Did star James Stewart and director Anthony Mann corner the market on upscale ‘A’ ’50s westerns? This beauty sends Stewart, Ruth Roman and Corrine Calvet on a breezy trek over a Canadian glacier, with Walter Brennan as a folksy, ditsy sidekick — not very original but endearing. John McIntire saves the day as a charmingly malevolent self-appointed Judge Roy Bean-type swindler and murderer — he’s so hilariously evil, even Stewart’s character is amused. The special edition has two aspect ratio versions, a full commentary and two film history featurette-docus.
The Far Country
1955 / color / 1:88 + 1:2 widescreen / 97 min. / Street Date November 12, 2019 / available through Kino Lorber / 29.95
Starring: James Stewart, Ruth Roman, Corinne Calvet, Walter Brennan, John McIntire, Jay C. Flippen, Harry Morgan, Steve Brodie, Connie Gilchrist, Robert J. Wilke, Chubby Johnson, Royal Dano, Jack Elam, Kathleen Freeman, Connie Van, Eugene Borden, John Doucette, Chuck Roberson.

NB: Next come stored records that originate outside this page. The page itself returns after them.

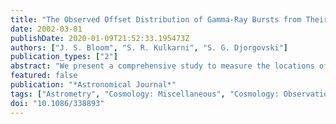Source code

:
 ```yaml
---
title: "The Observed Offset Distribution of Gamma-Ray Bursts from Their Host Galaxies: A Robust Clue to the Nature of the Progenitors"
date: 2002-03-01
publishDate: 2020-01-09T21:52:33.195473Z
authors: ["J. S. Bloom", "S. R. Kulkarni", "S. G. Djorgovski"]
publication_types: ["2"]
abstract: "We present a comprehensive study to measure the locations of gamma-ray bursts (GRBs) relative to their host galaxies. In total, we find the offsets of 20 long-duration GRBs from their apparent host galaxy centers by utilizing ground-based images from Palomar and Keck and space-based images from the Hubble Space Telescope (HST). We discuss in detail how a host galaxy is assigned to an individual GRB and the robustness of the assignment process. The median projected angular (physical) offset is 0.17'' (1.3 kpc). The median offset normalized by the individual host half-light radii is 0.98, suggesting a strong connection of GRB locations with the UV light of their hosts. This provides strong observational evidence for the connection of GRBs to star formation. We further compare the observed offset distribution with the predicted burst locations of leading stellar-mass progenitor models. In particular, we compare the observed offset distribution with an exponential disk, a model for the location of collapsars and promptly bursting binaries (e.g., helium star- black hole binaries). The statistical comparison shows good agreement, given the simplicity of the model, with the Kolmogorov-Smirnov probability that the observed offsets derive from the model distribution of P$_KS$=0.45. We also compare the observed GRB offsets with the expected offset distribution of delayed merging remnant progenitors (black hole-neutron star and neutron star-neutron star binaries). We find that delayed merging remnant progenitors, insofar as the predicted offset distributions from population synthesis studies are representative, can be ruled out at the 2×10$^-3$ level. This is arguably the strongest observational constraint yet against delayed merging remnants as the progenitors of long- duration GRBs. In the course of this study, we have also discovered the putative host galaxies of GRB 990510 and GRB 990308 in archival HST data. Partially based on observations with the NASA/ERA Hubble Space Telescope, obtained at the Space Telescope Science Institute, which is operated by the Association of Universities for Research in Astronomy, Inc., under NASA contract NAS 5-26555."
featured: false
publication: "*Astronomical Journal*"
tags: ["Astrometry", "Cosmology: Miscellaneous", "Cosmology: Observations", "Gamma Rays", "Methods: Statistical", "Astrophysics"]
doi: "10.1086/338893"
---
```


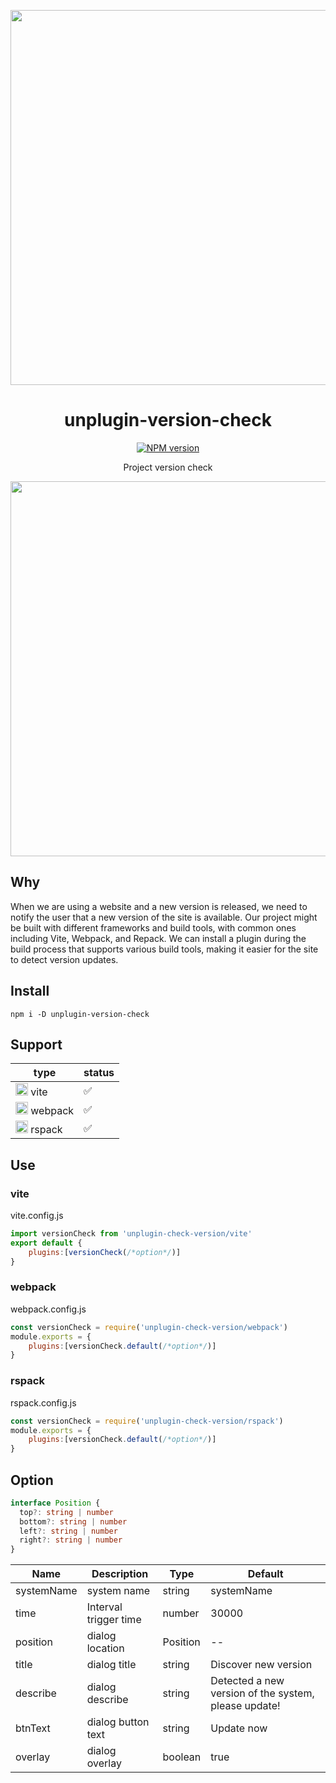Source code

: <p align="center">
  <img src="https://coutinhotts.github.io/assets/unplugin-version-check/logo.png" width="600px" />
</p>

<h1 align="center">unplugin-version-check</h1>
<p align="center">
  <a href="https://npmjs.com/package/unplugin-version-check">
    <img src="https://img.shields.io/npm/v/unplugin-version-check" alt="NPM version">
  </a>
</p>

<p align="center">
Project version check
</p>


<p align="center">
  <img src="https://coutinhotts.github.io/assets/unplugin-version-check/dom.jpg" width="600px" />
</p>


## Why
When we are using a website and a new version is released, we need to notify the user that a new version of the site is available. Our project might be built with different frameworks and build tools, with common ones including Vite, Webpack, and Repack. We can install a plugin during the build process that supports various build tools, making it easier for the site to detect version updates.

## Install

```
npm i -D unplugin-version-check 
```

## Support

| type                                | status |
| ----------------------------------- | ------- |
|  <img src="https://coutinhotts.github.io/assets/unplugin-version-check/vite.png" width="20"> vite                                | ✅      |
|<img src="https://coutinhotts.github.io/assets/unplugin-version-check/webpack.png" width="20"> webpack                             | ✅      |
| <img src="https://assets.rspack.dev/rspack/rspack-logo.svg" width="20"  alt="Rspack"> rspack                          | ✅      |


## Use


### vite
vite.config.js
``` javascript
import versionCheck from 'unplugin-check-version/vite'
export default {
    plugins:[versionCheck(/*option*/)]
}
```
### webpack
webpack.config.js
``` javascript
const versionCheck = require('unplugin-check-version/webpack')
module.exports = {
    plugins:[versionCheck.default(/*option*/)]
}
```

### rspack
rspack.config.js
``` javascript
const versionCheck = require('unplugin-check-version/rspack')
module.exports = {
    plugins:[versionCheck.default(/*option*/)]
}
```

## Option
``` typescript
interface Position {
  top?: string | number
  bottom?: string | number
  left?: string | number
  right?: string | number
}
```
| Name | Description |Type|Default|
| -----|-------------|----|-------|
| systemName|system name|string|systemName |
| time|Interval trigger time|number|30000 |
| position|dialog location|Position|--|
| title|dialog title|string|Discover new version|
| describe|dialog describe|string|Detected a new version of the system, please update!|
| btnText|dialog button text|string|Update now|
| overlay|dialog overlay|boolean|true|
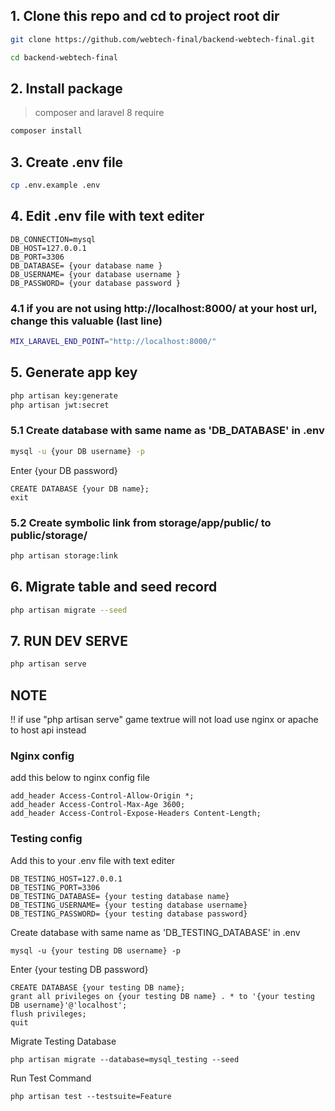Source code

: ## 1. Clone this repo and cd to project root dir

```bash
git clone https://github.com/webtech-final/backend-webtech-final.git
```

```bash
cd backend-webtech-final
```

## 2. Install package

> composer and laravel 8 require

```bash
composer install
```

## 3. Create .env file

```bash
cp .env.example .env
```

## 4. Edit .env file with text editer

```
DB_CONNECTION=mysql
DB_HOST=127.0.0.1
DB_PORT=3306
DB_DATABASE= {your database name }
DB_USERNAME= {your database username }
DB_PASSWORD= {your database password }
```

### 4.1 if you are not using http://localhost:8000/ at your host url, change this valuable (last line)

```bash
MIX_LARAVEL_END_POINT="http://localhost:8000/"
```

## 5. Generate app key

```bash
php artisan key:generate
php artisan jwt:secret
```

### 5.1 Create database with same name as 'DB_DATABASE' in .env
```bash
mysql -u {your DB username} -p
```
Enter {your DB password}
```
CREATE DATABASE {your DB name};
exit
```

### 5.2 Create symbolic link from storage/app/public/ to public/storage/

```bash
php artisan storage:link
```

## 6. Migrate table and seed record

```bash
php artisan migrate --seed
```

## 7. RUN DEV SERVE

```bash
php artisan serve
```

## NOTE
!! if use "php artisan serve" game textrue will not load use nginx or apache to host api instead

### Nginx config
add this below to nginx config file
```
add_header Access-Control-Allow-Origin *;
add_header Access-Control-Max-Age 3600;
add_header Access-Control-Expose-Headers Content-Length;
```

### Testing config
Add this to your .env file with text editer
```
DB_TESTING_HOST=127.0.0.1
DB_TESTING_PORT=3306
DB_TESTING_DATABASE= {your testing database name}
DB_TESTING_USERNAME= {your testing database username}
DB_TESTING_PASSWORD= {your testing database password}
```
Create database with same name as 'DB_TESTING_DATABASE' in .env
```
mysql -u {your testing DB username} -p
```
Enter {your testing DB password}
```
CREATE DATABASE {your testing DB name};
grant all privileges on {your testing DB name} . * to '{your testing DB username}'@'localhost';
flush privileges;
quit
```

Migrate Testing Database
```
php artisan migrate --database=mysql_testing --seed
```

Run Test Command
```
php artisan test --testsuite=Feature
```
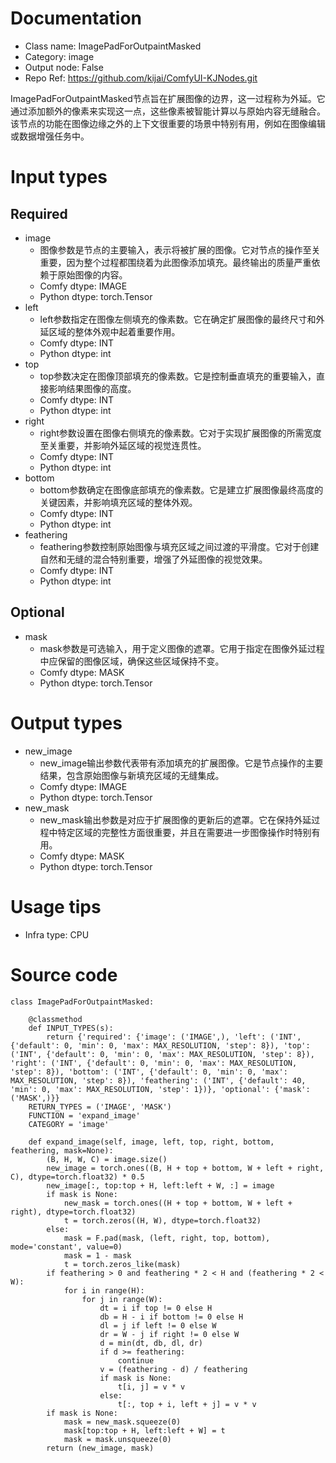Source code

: # Documentation
- Class name: ImagePadForOutpaintMasked
- Category: image
- Output node: False
- Repo Ref: https://github.com/kijai/ComfyUI-KJNodes.git

ImagePadForOutpaintMasked节点旨在扩展图像的边界，这一过程称为外延。它通过添加额外的像素来实现这一点，这些像素被智能计算以与原始内容无缝融合。该节点的功能在图像边缘之外的上下文很重要的场景中特别有用，例如在图像编辑或数据增强任务中。

# Input types
## Required
- image
    - 图像参数是节点的主要输入，表示将被扩展的图像。它对节点的操作至关重要，因为整个过程都围绕着为此图像添加填充。最终输出的质量严重依赖于原始图像的内容。
    - Comfy dtype: IMAGE
    - Python dtype: torch.Tensor
- left
    - left参数指定在图像左侧填充的像素数。它在确定扩展图像的最终尺寸和外延区域的整体外观中起着重要作用。
    - Comfy dtype: INT
    - Python dtype: int
- top
    - top参数决定在图像顶部填充的像素数。它是控制垂直填充的重要输入，直接影响结果图像的高度。
    - Comfy dtype: INT
    - Python dtype: int
- right
    - right参数设置在图像右侧填充的像素数。它对于实现扩展图像的所需宽度至关重要，并影响外延区域的视觉连贯性。
    - Comfy dtype: INT
    - Python dtype: int
- bottom
    - bottom参数确定在图像底部填充的像素数。它是建立扩展图像最终高度的关键因素，并影响填充区域的整体外观。
    - Comfy dtype: INT
    - Python dtype: int
- feathering
    - feathering参数控制原始图像与填充区域之间过渡的平滑度。它对于创建自然和无缝的混合特别重要，增强了外延图像的视觉效果。
    - Comfy dtype: INT
    - Python dtype: int
## Optional
- mask
    - mask参数是可选输入，用于定义图像的遮罩。它用于指定在图像外延过程中应保留的图像区域，确保这些区域保持不变。
    - Comfy dtype: MASK
    - Python dtype: torch.Tensor

# Output types
- new_image
    - new_image输出参数代表带有添加填充的扩展图像。它是节点操作的主要结果，包含原始图像与新填充区域的无缝集成。
    - Comfy dtype: IMAGE
    - Python dtype: torch.Tensor
- new_mask
    - new_mask输出参数是对应于扩展图像的更新后的遮罩。它在保持外延过程中特定区域的完整性方面很重要，并且在需要进一步图像操作时特别有用。
    - Comfy dtype: MASK
    - Python dtype: torch.Tensor

# Usage tips
- Infra type: CPU

# Source code
```
class ImagePadForOutpaintMasked:

    @classmethod
    def INPUT_TYPES(s):
        return {'required': {'image': ('IMAGE',), 'left': ('INT', {'default': 0, 'min': 0, 'max': MAX_RESOLUTION, 'step': 8}), 'top': ('INT', {'default': 0, 'min': 0, 'max': MAX_RESOLUTION, 'step': 8}), 'right': ('INT', {'default': 0, 'min': 0, 'max': MAX_RESOLUTION, 'step': 8}), 'bottom': ('INT', {'default': 0, 'min': 0, 'max': MAX_RESOLUTION, 'step': 8}), 'feathering': ('INT', {'default': 40, 'min': 0, 'max': MAX_RESOLUTION, 'step': 1})}, 'optional': {'mask': ('MASK',)}}
    RETURN_TYPES = ('IMAGE', 'MASK')
    FUNCTION = 'expand_image'
    CATEGORY = 'image'

    def expand_image(self, image, left, top, right, bottom, feathering, mask=None):
        (B, H, W, C) = image.size()
        new_image = torch.ones((B, H + top + bottom, W + left + right, C), dtype=torch.float32) * 0.5
        new_image[:, top:top + H, left:left + W, :] = image
        if mask is None:
            new_mask = torch.ones((H + top + bottom, W + left + right), dtype=torch.float32)
            t = torch.zeros((H, W), dtype=torch.float32)
        else:
            mask = F.pad(mask, (left, right, top, bottom), mode='constant', value=0)
            mask = 1 - mask
            t = torch.zeros_like(mask)
        if feathering > 0 and feathering * 2 < H and (feathering * 2 < W):
            for i in range(H):
                for j in range(W):
                    dt = i if top != 0 else H
                    db = H - i if bottom != 0 else H
                    dl = j if left != 0 else W
                    dr = W - j if right != 0 else W
                    d = min(dt, db, dl, dr)
                    if d >= feathering:
                        continue
                    v = (feathering - d) / feathering
                    if mask is None:
                        t[i, j] = v * v
                    else:
                        t[:, top + i, left + j] = v * v
        if mask is None:
            mask = new_mask.squeeze(0)
            mask[top:top + H, left:left + W] = t
            mask = mask.unsqueeze(0)
        return (new_image, mask)
```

Cinematography: William H. Daniels
Film Editor: Russell Schoengarth
Original Music: Henry Mancini, Milton Rosen, Hans J. Salter, Frank Skinner
Written by Borden Chase
Produced by Aaron Rosenberg
Directed by Anthony Mann
The director-star collaboration of Anthony Mann and James Stewart was one of the coziest and profitable pairings in Hollywood. Mann became an in-demand first rank director and Stewart extended his range as a bankable star, capable of launching projects ranging from goofy comedies to gritty westerns. On their first film Winchester ’73 Stewart also cut himself in on the profits, as stars and agents grew more powerful than studios. The duo jumped between Universal, MGM and Columbia. After Bend of the River they made The Naked Spur at MGM, an excellent revenge story that some feel is the highlight of the series. Back at Universal, their biggest hit came in the non-Western The Glenn Miller Story, a musical biography that gave new life to the genre, as in The Eddy Duchin Story and The Five Pennies.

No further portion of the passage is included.